“T’was another lifetime, one of toil and blood. When blackness was a virtue, the road full of mud. I came in the from the wilderness, a creature void of form. Come in, she said, I’ll give you shelter from the storm.”
That was a song by Bob Dylan. I firmly believe that the Bob’s have some kind of healing potential. Bob Dylan, Bob Marley, and Bob Seger. And, if you can’t find solace there, try Hank Williams. I’ve always found that it works to put some things into perspective and provide a little comfort during the worst of times. But, hey, that’s just my theory.

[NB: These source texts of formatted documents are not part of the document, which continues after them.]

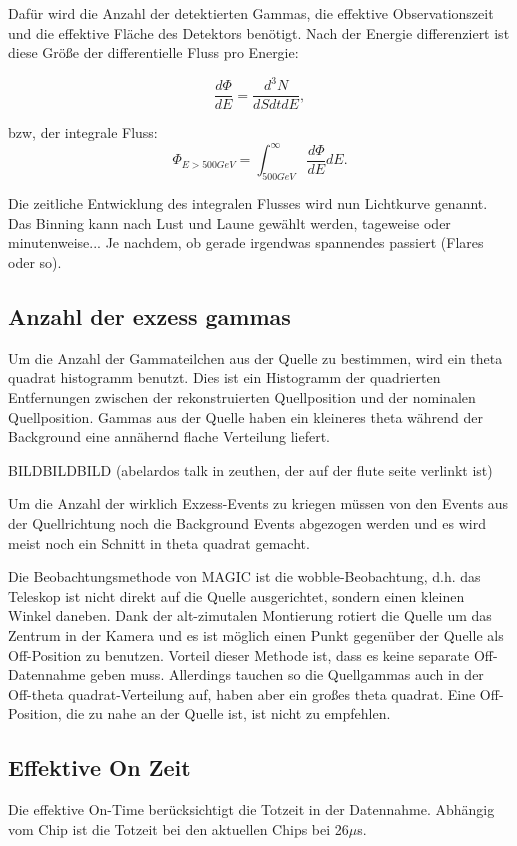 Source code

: Dafür wird die Anzahl der detektierten Gammas, die effektive Observationszeit und die effektive Fläche des Detektors benötigt.
Nach der Energie differenziert ist diese Größe der differentielle Fluss pro Energie:

\begin{equation}
 \frac{d\Phi}{dE}=\frac{d^3N}{dSdtdE},
\end{equation}

bzw, der integrale Fluss:
\begin{equation}
 \Phi_{E>500GeV}=\int_{500GeV}^{\infty}\frac{d\Phi}{dE}dE.
\end{equation}


Die zeitliche Entwicklung des integralen Flusses wird nun Lichtkurve genannt.
Das Binning kann nach Lust und Laune gewählt werden, tageweise oder minutenweise... Je nachdem, ob gerade irgendwas spannendes passiert (Flares oder so).

\subsection{Anzahl der exzess gammas}
Um die Anzahl der Gammateilchen aus der Quelle zu bestimmen, wird ein theta quadrat histogramm benutzt.
Dies ist ein Histogramm der quadrierten Entfernungen zwischen der rekonstruierten Quellposition und der nominalen Quellposition.
Gammas aus der Quelle haben ein kleineres theta während der Background eine annähernd flache Verteilung liefert. 

BILDBILDBILD (abelardos talk in zeuthen, der auf der flute seite verlinkt ist)

Um die Anzahl der wirklich Exzess-Events zu kriegen müssen von den Events aus der Quellrichtung noch die Background Events abgezogen werden und es wird meist noch ein Schnitt in theta quadrat gemacht.

Die Beobachtungsmethode von MAGIC ist die wobble-Beobachtung, d.h. das Teleskop ist nicht direkt auf die Quelle ausgerichtet, sondern einen kleinen Winkel daneben.
Dank der alt-zimutalen Montierung rotiert die Quelle um das Zentrum in der Kamera und es ist möglich einen Punkt gegenüber der Quelle als Off-Position zu benutzen.
Vorteil dieser Methode ist, dass es keine separate Off-Datennahme geben muss.
Allerdings tauchen so die Quellgammas auch in der Off-theta quadrat-Verteilung auf, haben aber ein großes theta quadrat.
Eine Off-Position, die zu nahe an der Quelle ist, ist nicht zu empfehlen.

\subsection{Effektive On Zeit}
Die effektive On-Time berücksichtigt die Totzeit in der Datennahme.
Abhängig vom Chip ist die Totzeit bei den aktuellen Chips bei 26$\mu$s.


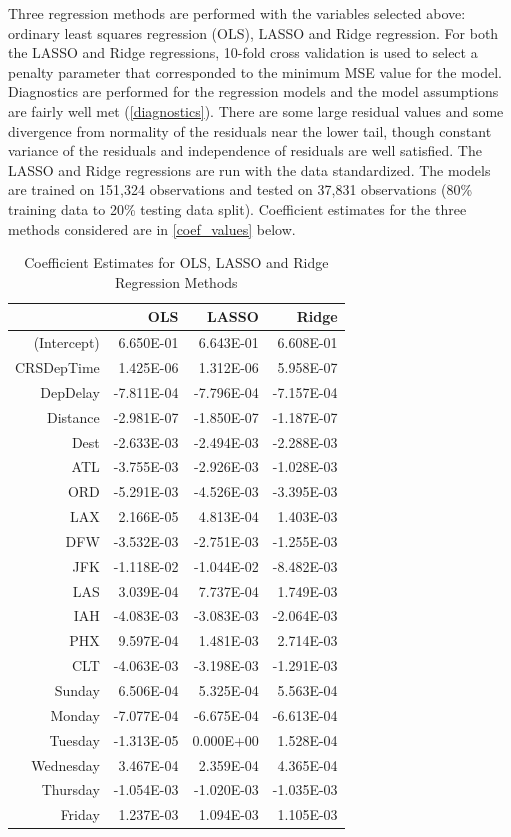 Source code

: \documentclass{article} %
\begin{document}
Three regression methods are performed with the variables selected above: ordinary least squares regression (OLS), LASSO and Ridge regression. For both the LASSO and Ridge regressions, 10-fold cross validation is used to select a penalty parameter that corresponded to the minimum MSE value for the model. Diagnostics are performed for the regression models and the model assumptions are fairly well met (\autoref{diagnostics}). There are some large residual values and some divergence from normality of the residuals near the lower tail, though constant variance of the residuals and independence of residuals are well satisfied. The LASSO and Ridge regressions are run with the data standardized. The models are trained on 151,324 observations and tested on 37,831 observations (80\% training data to 20\% testing data split). Coefficient estimates for the three methods considered are in \autoref{coef_values} below.
 
 \begin{table}[ht]
 
\centering
\begin{tabular}{rrrr}
  \hline
 & OLS & LASSO & Ridge  \\ 
  \hline
(Intercept) & 6.650E-01 & 6.643E-01 & 6.608E-01 \\ 
  CRSDepTime & 1.425E-06 & 1.312E-06 & 5.958E-07 \\ 
  DepDelay & -7.811E-04 & -7.796E-04 & -7.157E-04 \\ 
  Distance & -2.981E-07 & -1.850E-07 & -1.187E-07 \\ 
  Dest & -2.633E-03 & -2.494E-03 & -2.288E-03 \\ 
  ATL & -3.755E-03 & -2.926E-03 & -1.028E-03 \\ 
  ORD & -5.291E-03 & -4.526E-03 & -3.395E-03 \\ 
  LAX & 2.166E-05 & 4.813E-04 & 1.403E-03 \\ 
  DFW & -3.532E-03 & -2.751E-03 & -1.255E-03 \\ 
  JFK & -1.118E-02 & -1.044E-02 & -8.482E-03 \\ 
  LAS & 3.039E-04 & 7.737E-04 & 1.749E-03 \\ 
  IAH & -4.083E-03 & -3.083E-03 & -2.064E-03 \\ 
  PHX & 9.597E-04 & 1.481E-03 & 2.714E-03 \\ 
  CLT & -4.063E-03 & -3.198E-03 & -1.291E-03 \\ 
  Sunday & 6.506E-04 & 5.325E-04 & 5.563E-04 \\ 
  Monday & -7.077E-04 & -6.675E-04 & -6.613E-04 \\ 
  Tuesday & -1.313E-05 & 0.000E+00 & 1.528E-04 \\ 
  Wednesday & 3.467E-04 & 2.359E-04 & 4.365E-04 \\ 
  Thursday & -1.054E-03 & -1.020E-03 & -1.035E-03 \\ 
  Friday & 1.237E-03 & 1.094E-03 & 1.105E-03 \\ 
   \hline
\end{tabular}
\caption{Coefficient Estimates for OLS, LASSO and Ridge Regression Methods\label{coef_values}} 

\end{table}
 
\end{document}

Lately, I’ve been looking for shelter from the storms, but there isn’t any. Cancer in my Aunt’s brain that has metastasized to other parts of her body. My “adopted mom” has finally decided to stop fighting and go to hospice, but, due to COVID, I may never see her again. My best friend’s child took his life. These combined emotional situations try your strength, and I don’t have much to give these days. I used to be kick-ass and hide every emotion until later. Apparently, I hid so many emotions, that they’ve all converted either back to panic attacks or dissociative seizures (I call them “brain vacations”). They’re a result (for me) of repressed Complex Post-Traumatic Stress Disorder over my entire life.
There is no shelter from that storm in my brain. There is no escaping the fact that, during the most emotional of times, I have more seizures that last longer. (The longest has been 3 hours.) I’ve missed important events or been two to three hours late to birthday parties because I just can’t stop seizing. Yes, I fall. Yes, I’ve hit my head more times than I can count. Yes, I’ve broken a bone. Yes, I’ve fallen and seized at the exact worst times. But the absolute worst times…missing funerals, weddings, family gatherings. It hurts inside that I have no control over what my brain or body does.
“Bad news, bad news, came to me where I sleep. Turn, turn, turn again. Sayin’ one of your friends is in trouble deep. Turn, turn, to the rain and the wind.”
This is another Bob Dylan song that I didn’t truly discover until another one of my friends was sick with cancer. He was too young, but he was a truly “adopted dad” for me at work. We had our own spoken song language and there were other things that reminded me of my Dad, but it was nice to have someone to be close to so soon after my own Father passed away.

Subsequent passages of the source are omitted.